* WORK INSTRUCTION *
Check every line of the following material for the word "como", then say how many have it, with no other words.

* DATA TO EXAMINE *
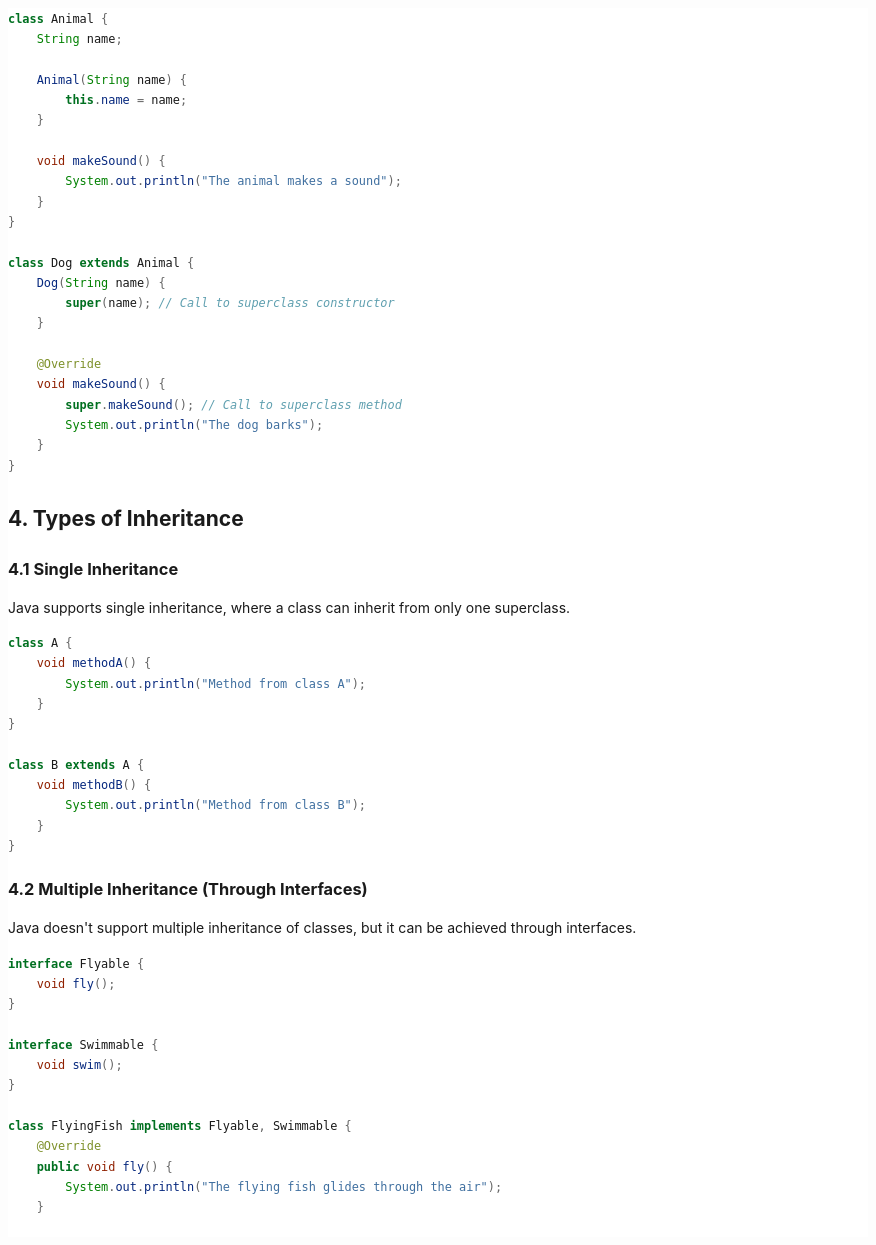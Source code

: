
 ```java
class Animal {
    String name;
    
    Animal(String name) {
        this.name = name;
    }
    
    void makeSound() {
        System.out.println("The animal makes a sound");
    }
}

class Dog extends Animal {
    Dog(String name) {
        super(name); // Call to superclass constructor
    }
    
    @Override
    void makeSound() {
        super.makeSound(); // Call to superclass method
        System.out.println("The dog barks");
    }
}
```

## 4. Types of Inheritance

### 4.1 Single Inheritance

Java supports single inheritance, where a class can inherit from only one superclass.

```java
class A {
    void methodA() {
        System.out.println("Method from class A");
    }
}

class B extends A {
    void methodB() {
        System.out.println("Method from class B");
    }
}
```

### 4.2 Multiple Inheritance (Through Interfaces)

Java doesn't support multiple inheritance of classes, but it can be achieved through interfaces.

```java
interface Flyable {
    void fly();
}

interface Swimmable {
    void swim();
}

class FlyingFish implements Flyable, Swimmable {
    @Override
    public void fly() {
        System.out.println("The flying fish glides through the air");
    }
    
```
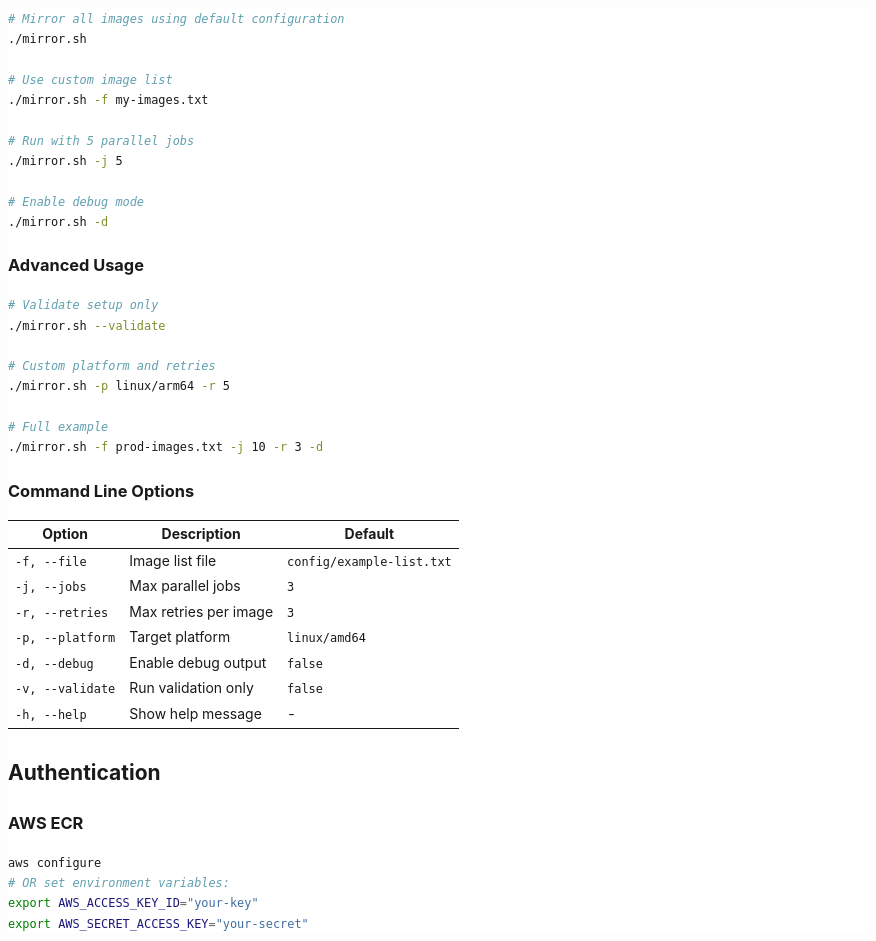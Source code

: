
 ```bash
# Mirror all images using default configuration
./mirror.sh

# Use custom image list
./mirror.sh -f my-images.txt

# Run with 5 parallel jobs
./mirror.sh -j 5

# Enable debug mode
./mirror.sh -d
```

### Advanced Usage

```bash
# Validate setup only
./mirror.sh --validate

# Custom platform and retries
./mirror.sh -p linux/arm64 -r 5

# Full example
./mirror.sh -f prod-images.txt -j 10 -r 3 -d
```

### Command Line Options

| Option | Description | Default |
|--------|-------------|---------|
| `-f, --file` | Image list file | `config/example-list.txt` |
| `-j, --jobs` | Max parallel jobs | `3` |
| `-r, --retries` | Max retries per image | `3` |
| `-p, --platform` | Target platform | `linux/amd64` |
| `-d, --debug` | Enable debug output | `false` |
| `-v, --validate` | Run validation only | `false` |
| `-h, --help` | Show help message | - |

## Authentication

### AWS ECR
```bash
aws configure
# OR set environment variables:
export AWS_ACCESS_KEY_ID="your-key"
export AWS_SECRET_ACCESS_KEY="your-secret"
```
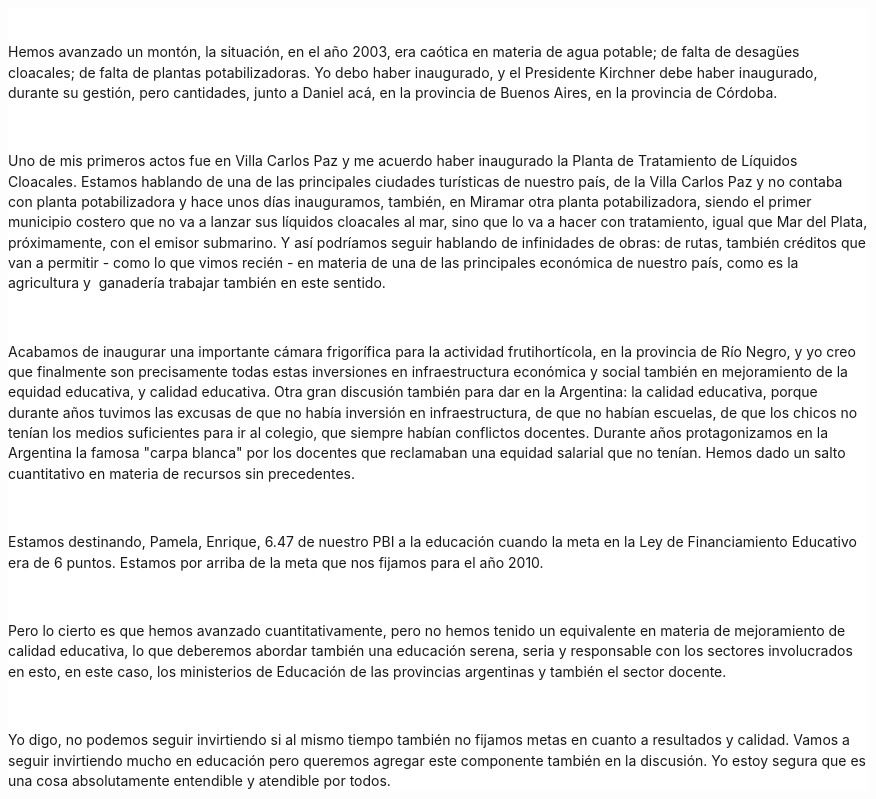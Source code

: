  

Hemos avanzado un montón, la situación, en el año 2003, era caótica en
materia de agua potable; de falta de desagües cloacales; de falta de
plantas potabilizadoras. Yo debo haber inaugurado, y el Presidente
Kirchner debe haber inaugurado, durante su gestión, pero cantidades,
junto a Daniel acá, en la provincia de Buenos Aires, en la provincia de
Córdoba.

 

Uno de mis primeros actos fue en Villa Carlos Paz y me acuerdo haber
inaugurado la Planta de Tratamiento de Líquidos Cloacales. Estamos
hablando de una de las principales ciudades turísticas de nuestro país,
de la Villa Carlos Paz y no contaba con planta potabilizadora y hace
unos días inauguramos, también, en Miramar otra planta potabilizadora,
siendo el primer municipio costero que no va a lanzar sus líquidos
cloacales al mar, sino que lo va a hacer con tratamiento, igual que Mar
del Plata, próximamente, con el emisor submarino. Y así podríamos seguir
hablando de infinidades de obras: de rutas, también créditos que van a
permitir - como lo que vimos recién - en materia de una de las
principales económica de nuestro país, como es la agricultura y 
ganadería trabajar también en este sentido.

 

Acabamos de inaugurar una importante cámara frigorífica para la
actividad frutihortícola, en la provincia de Río Negro, y yo creo que
finalmente son precisamente todas estas inversiones en infraestructura
económica y social también en mejoramiento de la equidad educativa, y
calidad educativa. Otra gran discusión también para dar en la Argentina:
la calidad educativa, porque durante años tuvimos las excusas de que no
había inversión en infraestructura, de que no habían escuelas, de que
los chicos no tenían los medios suficientes para ir al colegio, que
siempre habían conflictos docentes. Durante años protagonizamos en la
Argentina la famosa "carpa blanca" por los docentes que reclamaban una
equidad salarial que no tenían. Hemos dado un salto cuantitativo en
materia de recursos sin precedentes. 

 

Estamos destinando, Pamela, Enrique, 6.47 de nuestro PBI a la educación
cuando la meta en la Ley de Financiamiento Educativo era de 6 puntos.
Estamos por arriba de la meta que nos fijamos para el año 2010.

 

Pero lo cierto es que hemos avanzado cuantitativamente, pero no hemos
tenido un equivalente en materia de mejoramiento de calidad educativa,
lo que deberemos abordar también una educación serena, seria y
responsable con los sectores involucrados en esto, en este caso, los
ministerios de Educación de las provincias argentinas y también el
sector docente.

 

Yo digo, no podemos seguir invirtiendo si al mismo tiempo también no
fijamos metas en cuanto a resultados y calidad. Vamos a seguir
invirtiendo mucho en educación pero queremos agregar este componente
también en la discusión. Yo estoy segura que es una cosa absolutamente
entendible y atendible por todos.
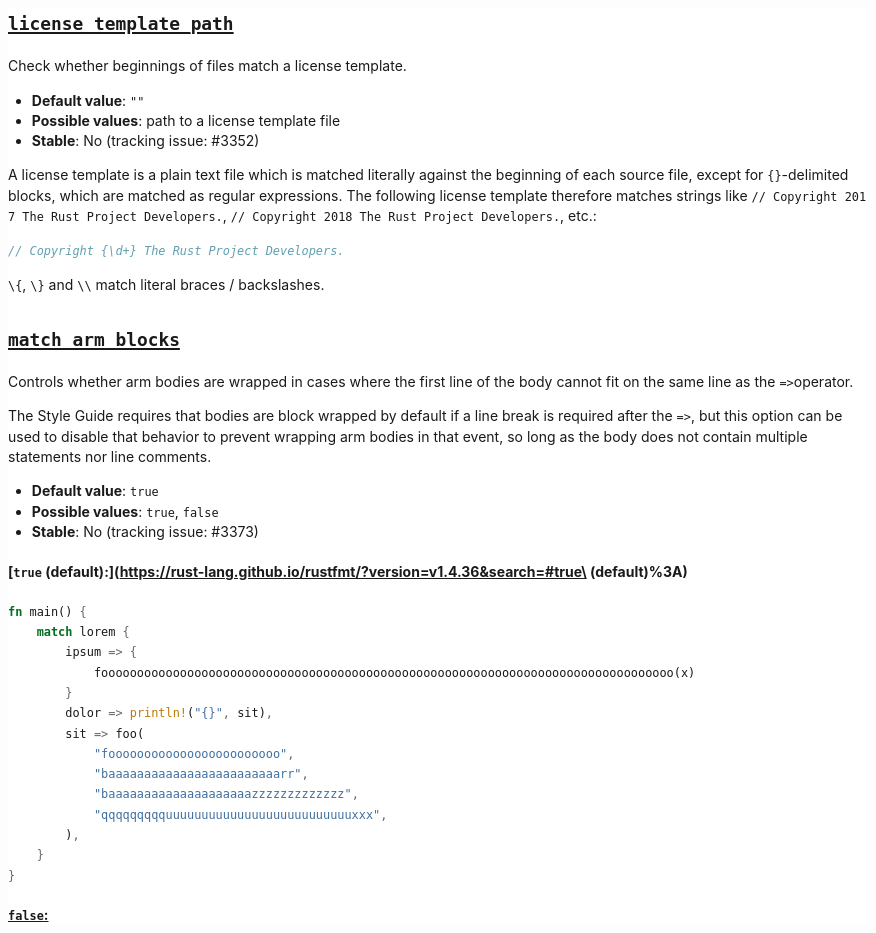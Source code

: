 ## [`license_template_path`](https://rust-lang.github.io/rustfmt/?version=v1.4.36&search=#license_template_path)

Check whether beginnings of files match a license template.

- **Default value**: `""`
- **Possible values**: path to a license template file
- **Stable**: No (tracking issue: #3352)

A license template is a plain text file which is matched literally against the beginning of each source file, except for `{}`-delimited blocks, which are matched as regular expressions. The following license template therefore matches strings like `// Copyright 2017 The Rust Project Developers.`, `// Copyright 2018 The Rust Project Developers.`, etc.:

```rust
// Copyright {\d+} The Rust Project Developers.
```

`\{`, `\}` and `\\` match literal braces / backslashes.

## [`match_arm_blocks`](https://rust-lang.github.io/rustfmt/?version=v1.4.36&search=#match_arm_blocks)

Controls whether arm bodies are wrapped in cases where the first line of the body cannot fit on the same line as the `=>`operator.

The Style Guide requires that bodies are block wrapped by default if a line break is required after the `=>`, but this option can be used to disable that behavior to prevent wrapping arm bodies in that event, so long as the body does not contain multiple statements nor line comments.

- **Default value**: `true`
- **Possible values**: `true`, `false`
- **Stable**: No (tracking issue: #3373)

#### [`true` (default):](https://rust-lang.github.io/rustfmt/?version=v1.4.36&search=#true\ \(default\)\%3A)

```rust
fn main() {
    match lorem {
        ipsum => {
            foooooooooooooooooooooooooooooooooooooooooooooooooooooooooooooooooooooooooooooooo(x)
        }
        dolor => println!("{}", sit),
        sit => foo(
            "foooooooooooooooooooooooo",
            "baaaaaaaaaaaaaaaaaaaaaaaarr",
            "baaaaaaaaaaaaaaaaaaaazzzzzzzzzzzzz",
            "qqqqqqqqquuuuuuuuuuuuuuuuuuuuuuuuuuxxx",
        ),
    }
}
```

#### [`false`:](https://rust-lang.github.io/rustfmt/?version=v1.4.36&search=#false\%3A)
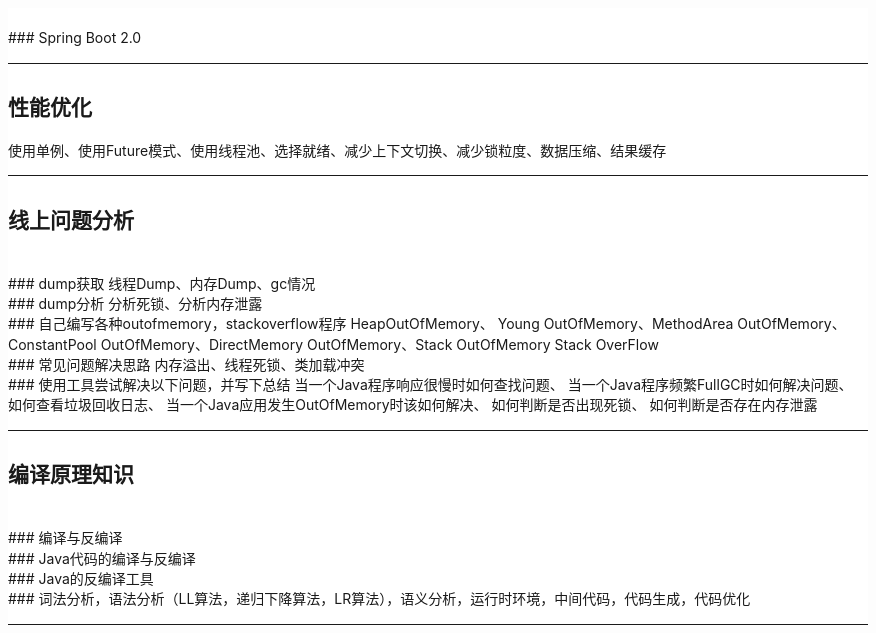 <br>
### Spring Boot 2.0
<br>

---
## 性能优化
使用单例、使用Future模式、使用线程池、选择就绪、减少上下文切换、减少锁粒度、数据压缩、结果缓存
<br>

---
## 线上问题分析
<br>
### dump获取
线程Dump、内存Dump、gc情况
<br>
### dump分析
分析死锁、分析内存泄露
<br>
### 自己编写各种outofmemory，stackoverflow程序
HeapOutOfMemory、 Young OutOfMemory、MethodArea OutOfMemory、ConstantPool OutOfMemory、DirectMemory OutOfMemory、Stack OutOfMemory Stack OverFlow
<br>
### 常见问题解决思路
内存溢出、线程死锁、类加载冲突
<br>
### 使用工具尝试解决以下问题，并写下总结
当一个Java程序响应很慢时如何查找问题、
当一个Java程序频繁FullGC时如何解决问题、
如何查看垃圾回收日志、
当一个Java应用发生OutOfMemory时该如何解决、
如何判断是否出现死锁、
如何判断是否存在内存泄露
<br>

---
## 编译原理知识
<br>
### 编译与反编译
<br>
### Java代码的编译与反编译
<br>
### Java的反编译工具
<br>
### 词法分析，语法分析（LL算法，递归下降算法，LR算法），语义分析，运行时环境，中间代码，代码生成，代码优化
<br>

---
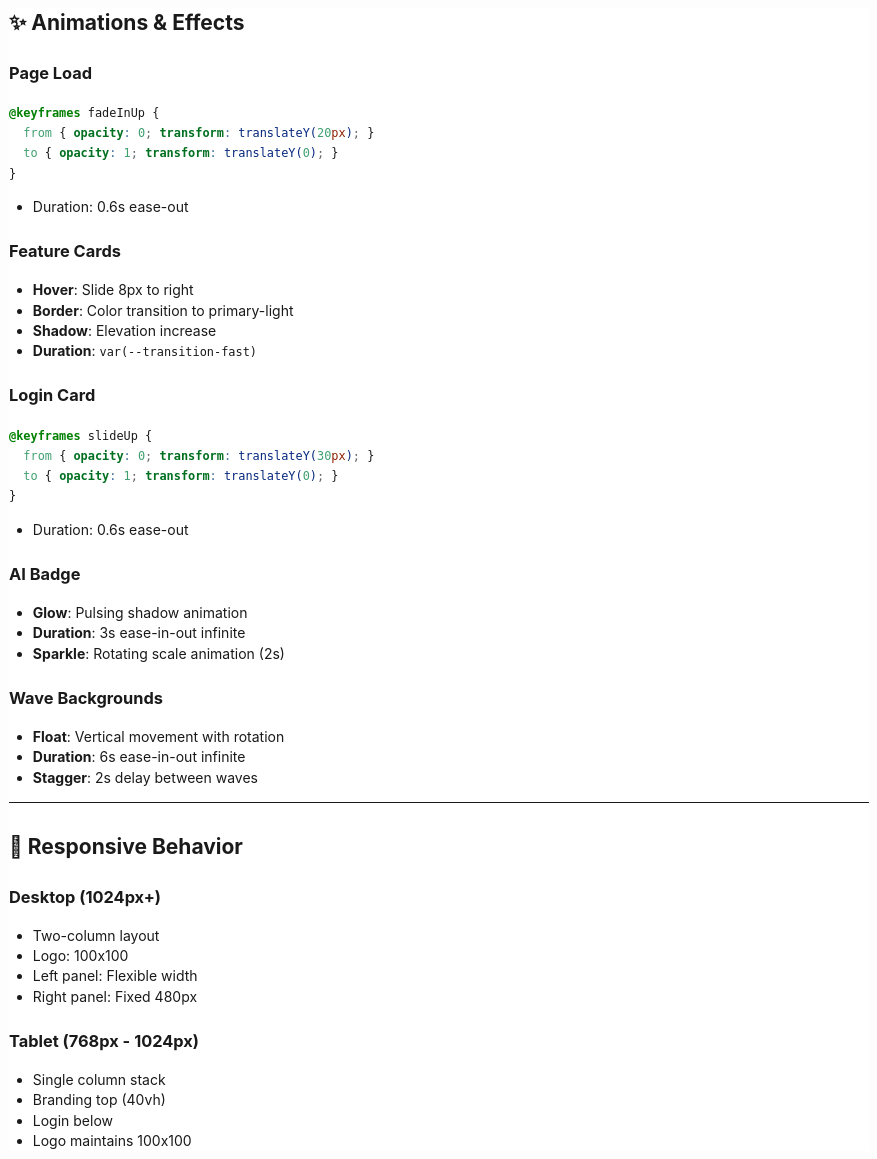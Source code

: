 
## ✨ Animations & Effects

### Page Load
```css
@keyframes fadeInUp {
  from { opacity: 0; transform: translateY(20px); }
  to { opacity: 1; transform: translateY(0); }
}
```
- Duration: 0.6s ease-out

### Feature Cards
- **Hover**: Slide 8px to right
- **Border**: Color transition to primary-light
- **Shadow**: Elevation increase
- **Duration**: `var(--transition-fast)`

### Login Card
```css
@keyframes slideUp {
  from { opacity: 0; transform: translateY(30px); }
  to { opacity: 1; transform: translateY(0); }
}
```
- Duration: 0.6s ease-out

### AI Badge
- **Glow**: Pulsing shadow animation
- **Duration**: 3s ease-in-out infinite
- **Sparkle**: Rotating scale animation (2s)

### Wave Backgrounds
- **Float**: Vertical movement with rotation
- **Duration**: 6s ease-in-out infinite
- **Stagger**: 2s delay between waves

---

## 📱 Responsive Behavior

### Desktop (1024px+)
- Two-column layout
- Logo: 100x100
- Left panel: Flexible width
- Right panel: Fixed 480px

### Tablet (768px - 1024px)
- Single column stack
- Branding top (40vh)
- Login below
- Logo maintains 100x100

* ANSWER SPACE *
2